◆ EXERCISE BRIEF
Show each line of the entries below in which the word "index" appears.

◆ Document images with source code
::::::::
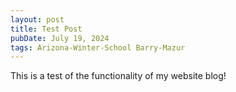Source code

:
 ```yaml
---
layout: post
title: Test Post
pubDate: July 19, 2024
tags: Arizona-Winter-School Barry-Mazur
---
```


This is a test of the functionality of my website blog!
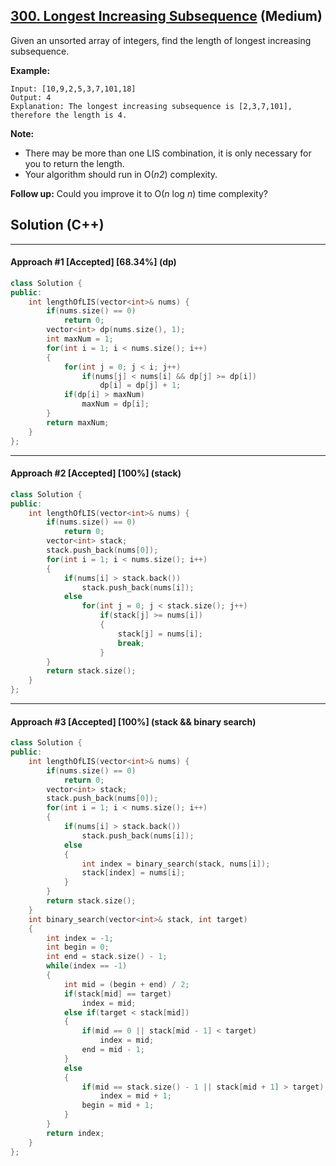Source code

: ## [300. Longest Increasing Subsequence](https://leetcode.com/problems/longest-increasing-subsequence/) (Medium)

Given an unsorted array of integers, find the length of longest increasing subsequence.

**Example:**

```
Input: [10,9,2,5,3,7,101,18]
Output: 4 
Explanation: The longest increasing subsequence is [2,3,7,101], therefore the length is 4. 
```

**Note:** 

- There may be more than one LIS combination, it is only necessary for you to return the length.
- Your algorithm should run in O(*n2*) complexity.

**Follow up:** Could you improve it to O(*n* log *n*) time complexity?

## Solution (C++)

---

#### Approach #1  [Accepted] [68.34%] (dp)

```c++
class Solution {
public:
    int lengthOfLIS(vector<int>& nums) {
        if(nums.size() == 0)
            return 0;
        vector<int> dp(nums.size(), 1);
        int maxNum = 1;
        for(int i = 1; i < nums.size(); i++)
        {
            for(int j = 0; j < i; j++)
                if(nums[j] < nums[i] && dp[j] >= dp[i])
                    dp[i] = dp[j] + 1;
            if(dp[i] > maxNum)
                maxNum = dp[i];
        }
        return maxNum;
    }
};
```

---

#### Approach #2  [Accepted] [100%] (stack)

```c++
class Solution {
public:
    int lengthOfLIS(vector<int>& nums) {
        if(nums.size() == 0)
            return 0;
        vector<int> stack;
        stack.push_back(nums[0]);
        for(int i = 1; i < nums.size(); i++)
        {
            if(nums[i] > stack.back())
                stack.push_back(nums[i]);
            else
                for(int j = 0; j < stack.size(); j++)
                    if(stack[j] >= nums[i])
                    {
                        stack[j] = nums[i];
                        break;
                    }
        }
        return stack.size();
    }
};
```

---

#### Approach #3  [Accepted] [100%] (stack &&  binary search)

```c++
class Solution {
public:
    int lengthOfLIS(vector<int>& nums) {
        if(nums.size() == 0)
            return 0;
        vector<int> stack;
        stack.push_back(nums[0]);
        for(int i = 1; i < nums.size(); i++)
        {
            if(nums[i] > stack.back())
                stack.push_back(nums[i]);
            else
            {
                int index = binary_search(stack, nums[i]);
                stack[index] = nums[i];
            }
        }
        return stack.size();
    }
    int binary_search(vector<int>& stack, int target)
    {
        int index = -1;
        int begin = 0;
        int end = stack.size() - 1;
        while(index == -1)
        {
            int mid = (begin + end) / 2;
            if(stack[mid] == target)
                index = mid;
            else if(target < stack[mid])
            {
                if(mid == 0 || stack[mid - 1] < target)
                    index = mid;
                end = mid - 1;
            }
            else
            {
                if(mid == stack.size() - 1 || stack[mid + 1] > target)
                    index = mid + 1;
                begin = mid + 1;
            }
        }
        return index;
    }
};
```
::::::::
◆ THE COMPLETED TASK
                int index = binary_search(stack, nums[i]);
                stack[index] = nums[i];
        int index = -1;
        while(index == -1)
                index = mid;
                    index = mid;
                    index = mid + 1;
        return index;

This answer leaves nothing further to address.